A little less love for Kiva.org...

Business Savvy
November 23, 2009 by Peter Economy

Way back in April 2009, I wrote a glowing post about my love affair with Kiva.org, the online microlending website. The idea is a great one: connect everyday people with entrepreneurs around the world who need small loans to start or grow their businesses. Go to the website, find an entrepreneur you want to loan $25 to, click and pay, and your money is winging its way into the pocket of your "adopted" small businessperson.

Well, that's the way it's SUPPOSED to work.

I was shocked to read a recent article in the New York Times that revealed that the one-to-one, lender-to-borrower connection that I was so enamored with is actually an illusion. Instead, my $25 loans -- and those of thousands of other lenders, totaling some $100 million in loans over the past four years -- were going into the coffers of large microfinance institutions. Yes, these funds were eventually being loaned out to deserving entrepreneurs, but not the ones I thought I had chosen.

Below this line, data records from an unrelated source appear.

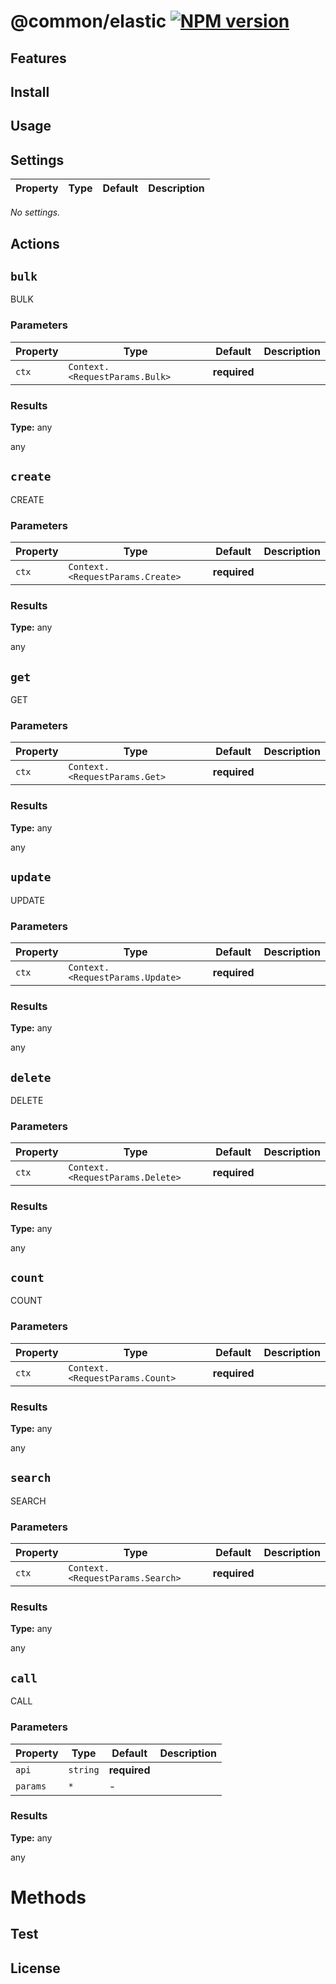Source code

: # @common/elastic [![NPM version](https://img.shields.io/npm/v/@common/elastic.svg)](https://www.npmjs.com/package/@common/elastic)

## Features

## Install

## Usage


## Settings

<!-- AUTO-CONTENT-START:SETTINGS -->
| Property | Type | Default | Description |
| -------- | ---- | ------- | ----------- |
*No settings.*

<!-- AUTO-CONTENT-END:SETTINGS -->

<!-- AUTO-CONTENT-TEMPLATE:SETTINGS
| Property | Type | Default | Description |
| -------- | ---- | ------- | ----------- |
{{#each this}}
| `{{name}}` | {{type}} | {{defaultValue}} | {{description}} |
{{/each}}
{{^this}}
*No settings.*
{{/this}}

-->

## Actions

<!-- AUTO-CONTENT-START:ACTIONS -->
## `bulk` 

BULK

### Parameters
| Property | Type | Default | Description |
| -------- | ---- | ------- | ----------- |
| `ctx` | `Context.<RequestParams.Bulk>` | **required** |  |

### Results
**Type:** any

any


## `create` 

CREATE

### Parameters
| Property | Type | Default | Description |
| -------- | ---- | ------- | ----------- |
| `ctx` | `Context.<RequestParams.Create>` | **required** |  |

### Results
**Type:** any

any


## `get` 

GET

### Parameters
| Property | Type | Default | Description |
| -------- | ---- | ------- | ----------- |
| `ctx` | `Context.<RequestParams.Get>` | **required** |  |

### Results
**Type:** any

any


## `update` 

UPDATE

### Parameters
| Property | Type | Default | Description |
| -------- | ---- | ------- | ----------- |
| `ctx` | `Context.<RequestParams.Update>` | **required** |  |

### Results
**Type:** any

any


## `delete` 

DELETE

### Parameters
| Property | Type | Default | Description |
| -------- | ---- | ------- | ----------- |
| `ctx` | `Context.<RequestParams.Delete>` | **required** |  |

### Results
**Type:** any

any


## `count` 

COUNT

### Parameters
| Property | Type | Default | Description |
| -------- | ---- | ------- | ----------- |
| `ctx` | `Context.<RequestParams.Count>` | **required** |  |

### Results
**Type:** any

any


## `search` 

SEARCH

### Parameters
| Property | Type | Default | Description |
| -------- | ---- | ------- | ----------- |
| `ctx` | `Context.<RequestParams.Search>` | **required** |  |

### Results
**Type:** any

any


## `call` 

CALL

### Parameters
| Property | Type | Default | Description |
| -------- | ---- | ------- | ----------- |
| `api` | `string` | **required** |  |
| `params` | `*` | - |  |

### Results
**Type:** any

any


<!-- AUTO-CONTENT-END:ACTIONS -->

<!-- AUTO-CONTENT-TEMPLATE:ACTIONS
{{#each this}}
## `{{name}}` {{#each badges}}{{this}} {{/each}}
{{#since}}
_<sup>Since: {{this}}</sup>_
{{/since}}

{{description}}

### Parameters
| Property | Type | Default | Description |
| -------- | ---- | ------- | ----------- |
{{#each params}}
| `{{name}}` | {{type}} | {{defaultValue}} | {{description}} |
{{/each}}
{{^params}}
*No input parameters.*
{{/params}}

{{#returns}}
### Results
**Type:** {{type}}

{{description}}
{{/returns}}

{{#hasExamples}}
### Examples
{{#each examples}}
{{this}}
{{/each}}
{{/hasExamples}}

{{/each}}
-->

# Methods

<!-- AUTO-CONTENT-START:METHODS -->
<!-- AUTO-CONTENT-END:METHODS -->

<!-- AUTO-CONTENT-TEMPLATE:METHODS
{{#each this}}
## `{{name}}` {{#each badges}}{{this}} {{/each}}
{{#since}}
_<sup>Since: {{this}}</sup>_
{{/since}}

{{description}}

### Parameters
| Property | Type | Default | Description |
| -------- | ---- | ------- | ----------- |
{{#each params}}
| `{{name}}` | {{type}} | {{defaultValue}} | {{description}} |
{{/each}}
{{^params}}
*No input parameters.*
{{/params}}

{{#returns}}
### Results
**Type:** {{type}}

{{description}}
{{/returns}}

{{#hasExamples}}
### Examples
{{#each examples}}
{{this}}
{{/each}}
{{/hasExamples}}
{{/each}}
-->


## Test

## License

This would probably have been okay with me, but what was not okay with me is that I received no emailed explanation of any of this from Kiva.org, nor an apology for misleading the many people who loaned their money in good faith. The organization has broken my trust, and I won't be initiating any new loans via Kiva.org. Instead, I will seek out a microlending institution that allows me to select the entrepreneurs I want to support.

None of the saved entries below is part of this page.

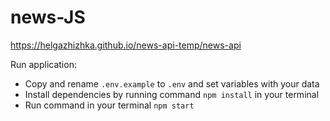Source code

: # news-JS
https://helgazhizhka.github.io/news-api-temp/news-api

Run application:  
- Copy and rename `.env.example` to `.env` and set variables with your data  
- Install dependencies by running command `npm install` in your terminal
- Run command in your terminal `npm start`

There is a lesson here for entrepreneurs and other businesspeople. Trust is one of the most important things you have with your clients and customers. Building trust can take years, but losing it can take just a second. And once it's lost, it may very well be lost forever.

And forever is a very long time.

Related tags: Kiva, kiva.org, loan, microlending, trust

Comments

Trust and reputation both are like a vase. Once broken, it can be repaired, but it never quite looks the same.